Others, backed by the World Bank, recommend a total lifting of subsidies while proving financial support to the neediest citizens and enterprises. Such a sudden move, however, might create a chock with major social and political repercussions in a politically very fragile nation, especially since the ouster of Prime Minister Imran Khan in early April.
Role of China and the CPEC
The increase in the productivity of the Pakistani economy is the most important solution to the crisis, but it is not a quick fix.
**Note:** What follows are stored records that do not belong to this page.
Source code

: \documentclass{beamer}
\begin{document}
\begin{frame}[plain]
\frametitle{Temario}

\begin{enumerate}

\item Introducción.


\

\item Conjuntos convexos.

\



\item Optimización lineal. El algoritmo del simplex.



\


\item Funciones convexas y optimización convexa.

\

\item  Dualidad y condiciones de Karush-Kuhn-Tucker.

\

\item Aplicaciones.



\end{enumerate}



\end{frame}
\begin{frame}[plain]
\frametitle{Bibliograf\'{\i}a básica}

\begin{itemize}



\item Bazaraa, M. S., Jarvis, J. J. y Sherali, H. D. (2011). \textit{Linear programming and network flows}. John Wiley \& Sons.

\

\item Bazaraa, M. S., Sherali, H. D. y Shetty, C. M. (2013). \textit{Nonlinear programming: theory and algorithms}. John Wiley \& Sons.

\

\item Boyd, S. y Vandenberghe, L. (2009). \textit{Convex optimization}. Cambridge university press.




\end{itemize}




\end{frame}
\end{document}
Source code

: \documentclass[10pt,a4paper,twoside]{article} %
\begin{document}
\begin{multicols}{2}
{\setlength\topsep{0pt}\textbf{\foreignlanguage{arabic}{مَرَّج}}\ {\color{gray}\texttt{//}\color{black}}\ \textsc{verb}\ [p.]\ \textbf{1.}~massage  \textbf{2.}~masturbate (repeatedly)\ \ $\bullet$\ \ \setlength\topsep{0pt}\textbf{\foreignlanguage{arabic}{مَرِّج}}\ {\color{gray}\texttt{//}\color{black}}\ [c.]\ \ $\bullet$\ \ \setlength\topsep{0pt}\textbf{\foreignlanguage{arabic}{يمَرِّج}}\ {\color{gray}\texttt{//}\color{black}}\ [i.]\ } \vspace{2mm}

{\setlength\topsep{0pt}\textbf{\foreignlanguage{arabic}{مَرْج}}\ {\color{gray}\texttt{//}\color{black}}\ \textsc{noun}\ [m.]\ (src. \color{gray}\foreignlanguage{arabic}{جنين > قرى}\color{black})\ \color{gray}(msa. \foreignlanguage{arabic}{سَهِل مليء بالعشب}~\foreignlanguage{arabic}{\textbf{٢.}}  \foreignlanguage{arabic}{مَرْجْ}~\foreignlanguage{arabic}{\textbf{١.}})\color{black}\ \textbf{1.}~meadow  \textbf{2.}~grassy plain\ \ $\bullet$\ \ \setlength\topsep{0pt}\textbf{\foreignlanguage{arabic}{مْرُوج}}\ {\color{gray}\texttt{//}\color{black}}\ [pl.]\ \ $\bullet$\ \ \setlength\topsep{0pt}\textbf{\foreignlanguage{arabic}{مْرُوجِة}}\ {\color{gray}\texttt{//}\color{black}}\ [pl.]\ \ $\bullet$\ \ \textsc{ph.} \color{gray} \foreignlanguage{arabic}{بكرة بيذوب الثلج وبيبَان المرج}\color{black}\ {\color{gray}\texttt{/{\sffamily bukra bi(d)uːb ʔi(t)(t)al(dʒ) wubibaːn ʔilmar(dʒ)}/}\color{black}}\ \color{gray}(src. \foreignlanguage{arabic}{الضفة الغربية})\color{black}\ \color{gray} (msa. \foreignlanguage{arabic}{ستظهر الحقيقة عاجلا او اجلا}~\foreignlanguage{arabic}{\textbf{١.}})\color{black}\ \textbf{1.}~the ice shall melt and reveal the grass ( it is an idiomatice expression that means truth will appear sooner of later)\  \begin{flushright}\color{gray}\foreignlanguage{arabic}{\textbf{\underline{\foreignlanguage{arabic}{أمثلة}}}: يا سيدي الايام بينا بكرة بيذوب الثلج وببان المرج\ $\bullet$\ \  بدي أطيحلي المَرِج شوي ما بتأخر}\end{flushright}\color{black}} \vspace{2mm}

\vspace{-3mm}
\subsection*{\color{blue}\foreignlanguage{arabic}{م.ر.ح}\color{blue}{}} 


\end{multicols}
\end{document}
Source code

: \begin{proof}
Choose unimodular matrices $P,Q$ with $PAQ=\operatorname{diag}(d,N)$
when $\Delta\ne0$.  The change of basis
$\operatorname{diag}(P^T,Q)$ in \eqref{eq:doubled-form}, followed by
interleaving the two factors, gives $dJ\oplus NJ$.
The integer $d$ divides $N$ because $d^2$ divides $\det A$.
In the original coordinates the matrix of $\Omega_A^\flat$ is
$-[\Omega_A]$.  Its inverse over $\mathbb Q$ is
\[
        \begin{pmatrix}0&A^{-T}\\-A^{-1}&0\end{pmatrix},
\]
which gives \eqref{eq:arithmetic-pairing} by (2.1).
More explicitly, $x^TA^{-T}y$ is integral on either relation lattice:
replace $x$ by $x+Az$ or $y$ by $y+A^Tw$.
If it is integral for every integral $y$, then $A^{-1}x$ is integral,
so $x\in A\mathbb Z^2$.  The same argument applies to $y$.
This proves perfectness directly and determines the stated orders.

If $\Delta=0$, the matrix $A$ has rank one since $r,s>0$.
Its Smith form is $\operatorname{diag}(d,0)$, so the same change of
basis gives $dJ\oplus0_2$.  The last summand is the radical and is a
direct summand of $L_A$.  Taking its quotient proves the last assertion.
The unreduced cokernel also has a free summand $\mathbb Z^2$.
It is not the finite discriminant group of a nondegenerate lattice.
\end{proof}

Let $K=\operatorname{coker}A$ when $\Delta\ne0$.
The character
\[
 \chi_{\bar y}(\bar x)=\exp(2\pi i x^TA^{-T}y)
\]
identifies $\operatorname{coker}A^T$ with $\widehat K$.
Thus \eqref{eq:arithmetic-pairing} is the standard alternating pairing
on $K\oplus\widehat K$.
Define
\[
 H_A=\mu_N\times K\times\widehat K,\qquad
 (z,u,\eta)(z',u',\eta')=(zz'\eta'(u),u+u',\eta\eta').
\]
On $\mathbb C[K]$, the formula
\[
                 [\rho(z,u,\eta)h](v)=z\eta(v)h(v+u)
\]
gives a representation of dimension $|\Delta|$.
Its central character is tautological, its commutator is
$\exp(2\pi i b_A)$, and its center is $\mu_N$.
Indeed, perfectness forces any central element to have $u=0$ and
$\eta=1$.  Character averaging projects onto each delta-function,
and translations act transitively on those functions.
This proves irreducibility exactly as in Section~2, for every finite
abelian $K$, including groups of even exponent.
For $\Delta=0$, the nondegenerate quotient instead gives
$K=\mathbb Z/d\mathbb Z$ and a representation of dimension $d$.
While financial experts and international institutions focus on “reforms”, although some of these are very necessary, Pakistan must race to completing the Phase I of the CPEC (infrastructure building) and launch Phase II (industrial parks and agriculture sector development). These two phases will reduce the trade deficit and diversify the sources of income of the nation and achieve greater growth.
Newly built Industrial parks and special economic zones are attracting both Chinese and international investors. These SEZs are located on or near transport and power transmission arteries of the CPEC. However, the pace of investments in these parks is still slow.
For solving some of the urgent debt issues, Pakistan is approaching China for debt relief or bail out through injections of foreign reserves into the Pakistani Central Bank to stabilize the balance of foreign currency reserves and greater confidence in Pakistani finances. China did accept a Pakistani request to rollover a major US% 4.2 billion repayment on March 29 providing a major relief. This was announced after the meeting of Foreign Minister Wang Yi with his Pakistani Counterpart Shah Mahmoud Qureshi in Anhui Province. This tranche of debt repayment is not related to CPEC projects, but rather investments made the Chinese State Administration of Foreign Exchange (SAFE). Pakistan is likewise resorting to wealthy Gulf states for similar financial support.
Debunking the debt-trap is easy, but..
Proving the fallacy of the China “debt-trap diplomacy” narrative is relatively easy. A simple check of the facts from official sources suffices to show why it is a fake story. The debt-trap narrative, especially the case of Sri Lanka, has been thoroughly debunked by Dr. Deborah Brautigam and associates in the School of Advanced International Studies (SAIS) in Johns Hopkins University through the study of thousands of pages of official documents. This author’s own work in this area has also explored this matter by checking facts from the official sources. Yes, it takes some time-consuming homework, but the revelations are rewarding. The challenge is not in sorting facts from fiction but encountering the massive propaganda machine of the main stream media in the West, which spews out wave after wave of such stories. Repeating these fake stories does not make them into truths, but the psychological impact and the doubt they plant in the minds of the victims of this exposure are difficult to encounter without an equally large exposure to the truth through mass media.
(*): Despite what the name suggests, the Asian Development Bank’s major donors are Japan and the USA, but also include Australia, Canada, France, Germany, Britain and a few Asian countries like China, India, and Indonesia. Its policies are similar to those of the World Bank and IMF.